Predictable Surprises is logically organized in a manner that directly contributes to rapid understanding. Chapter One sets the stage for the remainder of the book. It provides an explanation of the phenomenon of a predictable surprise and describes its six characteristics. The book is then divided into three parts. Part I describes two prototypical surprises, the 11 September 2001 terrorist attacks and the collapse of Enron. Part II explores why predictable surprises occur, specifically why leaders do not act on what they know to prevent such occurrences. Part III lays out the aforementioned framework to prevent surprise. The final chapter reviews several developing crises that should be acted on by contemporary leaders. While Predictable Surprises is a valuable work, certainly worth reading, the concept of predictable or inevitable surprise is not new with this book.

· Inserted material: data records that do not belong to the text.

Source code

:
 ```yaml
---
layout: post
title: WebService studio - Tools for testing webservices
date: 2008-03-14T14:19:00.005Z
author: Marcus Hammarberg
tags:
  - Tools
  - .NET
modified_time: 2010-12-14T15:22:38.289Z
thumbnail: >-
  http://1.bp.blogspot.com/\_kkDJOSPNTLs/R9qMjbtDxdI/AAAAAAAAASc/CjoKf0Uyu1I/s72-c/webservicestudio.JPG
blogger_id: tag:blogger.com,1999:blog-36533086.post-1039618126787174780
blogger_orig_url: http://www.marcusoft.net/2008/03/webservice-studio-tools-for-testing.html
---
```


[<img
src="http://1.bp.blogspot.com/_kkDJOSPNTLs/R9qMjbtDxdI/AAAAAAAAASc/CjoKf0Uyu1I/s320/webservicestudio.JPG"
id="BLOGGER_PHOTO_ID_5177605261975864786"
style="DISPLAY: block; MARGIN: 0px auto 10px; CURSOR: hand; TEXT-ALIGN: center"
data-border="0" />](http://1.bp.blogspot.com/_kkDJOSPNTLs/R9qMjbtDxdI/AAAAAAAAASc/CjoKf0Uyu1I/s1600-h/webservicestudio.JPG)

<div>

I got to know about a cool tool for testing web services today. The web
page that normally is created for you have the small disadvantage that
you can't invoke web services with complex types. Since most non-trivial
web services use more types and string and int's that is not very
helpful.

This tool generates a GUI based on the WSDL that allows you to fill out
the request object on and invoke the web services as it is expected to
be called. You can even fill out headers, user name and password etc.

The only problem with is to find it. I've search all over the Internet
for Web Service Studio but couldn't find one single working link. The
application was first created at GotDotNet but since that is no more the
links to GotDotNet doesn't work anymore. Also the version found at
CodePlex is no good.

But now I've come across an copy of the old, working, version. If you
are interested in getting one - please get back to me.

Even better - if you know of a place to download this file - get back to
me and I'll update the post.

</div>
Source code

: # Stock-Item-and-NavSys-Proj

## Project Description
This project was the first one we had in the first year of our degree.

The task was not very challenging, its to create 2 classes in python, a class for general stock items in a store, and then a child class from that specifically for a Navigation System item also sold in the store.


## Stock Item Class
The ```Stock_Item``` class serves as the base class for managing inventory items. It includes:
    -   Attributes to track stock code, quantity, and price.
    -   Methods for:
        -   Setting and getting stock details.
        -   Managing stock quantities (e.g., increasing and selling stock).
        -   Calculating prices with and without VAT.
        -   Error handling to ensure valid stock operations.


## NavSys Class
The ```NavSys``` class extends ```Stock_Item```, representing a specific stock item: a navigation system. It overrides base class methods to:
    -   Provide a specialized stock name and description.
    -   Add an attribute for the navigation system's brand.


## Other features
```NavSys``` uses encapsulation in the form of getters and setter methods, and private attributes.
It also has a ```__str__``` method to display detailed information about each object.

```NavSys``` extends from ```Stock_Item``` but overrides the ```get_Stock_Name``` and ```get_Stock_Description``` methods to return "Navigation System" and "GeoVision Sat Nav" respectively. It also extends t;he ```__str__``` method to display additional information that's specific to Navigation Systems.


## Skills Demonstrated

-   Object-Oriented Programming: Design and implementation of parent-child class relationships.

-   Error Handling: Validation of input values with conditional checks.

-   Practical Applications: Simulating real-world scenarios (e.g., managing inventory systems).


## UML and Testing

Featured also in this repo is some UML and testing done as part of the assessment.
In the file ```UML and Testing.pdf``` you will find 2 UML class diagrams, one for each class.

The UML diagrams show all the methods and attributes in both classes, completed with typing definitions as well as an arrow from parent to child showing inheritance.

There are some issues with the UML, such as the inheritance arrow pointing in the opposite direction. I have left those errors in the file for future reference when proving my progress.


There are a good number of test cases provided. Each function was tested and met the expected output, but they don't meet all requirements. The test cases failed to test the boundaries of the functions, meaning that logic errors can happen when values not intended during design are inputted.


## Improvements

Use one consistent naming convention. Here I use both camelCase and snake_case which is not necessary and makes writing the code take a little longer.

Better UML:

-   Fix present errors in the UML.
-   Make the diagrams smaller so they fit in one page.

In 2003, the same year that Bazerman and Watkins published an article "Predictable Surprises" in the Harvard Business Review that led to this book, Peter Schwartz described essentially the same phenomenon in a book titled Inevitable Surprise. Both books describe and analyze the same concept and provide examples, often the same examples. For instance, both books assert that terrorist attacks of an 11 September 2001 magnitude were foreseeable. Both books point out that many analysts who closely followed terrorism predicted it was a matter of time until such attacks occurred, and yet our strategic leaders were unable to prevent them. The books also explore coming surprises and again use some of the same examples, such as global warming and America's looming fiscal crisis. For those who may be reluctant to pick up this book because they have already read Inevitable Surprises, it should be noted that the Bazerman and Watkins book has added utility. While Inevitable Surprises addressed the root causes of predictable surprise and strategies to deal with them, it did so in a passing fashion. The manner with which Bazerman and Watkins examine and analyze these two aspects distinguishes their book and makes it particularly valuable.

Bazerman and Watkins provide a more in-depth examination of the reasons, rooted in the human condition, which often seem to render strategic leaders incapable of preventing a foreseeable crisis. They identify failure to prevent predictable surprise as occurring on three levels: cognitive, organizational, and political. Cognitive failures are rooted in a variety of human biases. The authors also explore four types of organizational failure, including failure to scan the environment to identify threats and failure to integrate and analyze information from multiple sources. They then analyze several political factors that contribute to the likelihood of a predictable surprise, various forms of special interests that cause individuals or groups to act out of self-interest with little regard for the effects of their actions. Their analysis is compelling and seems complete. By examining the root causes of surprise, the authors are postured to draw conclusions and make recommendations designed to help leaders with future crises.

What makes Predictable Surprises especially worth the time to read it is Part III. Chapters 7, 8, and 9 provide leaders with a framework to prevent predictable surprises. Bazerman and Watkins argue that leaders must instill in their organizations the ability to do three things: recognize emerging threats, prioritize them, and mobilize an effective response. They provide decisionmakers with sound analysis and practical examples of when and how to use the suggested techniques, tools, tactics, and methodologies.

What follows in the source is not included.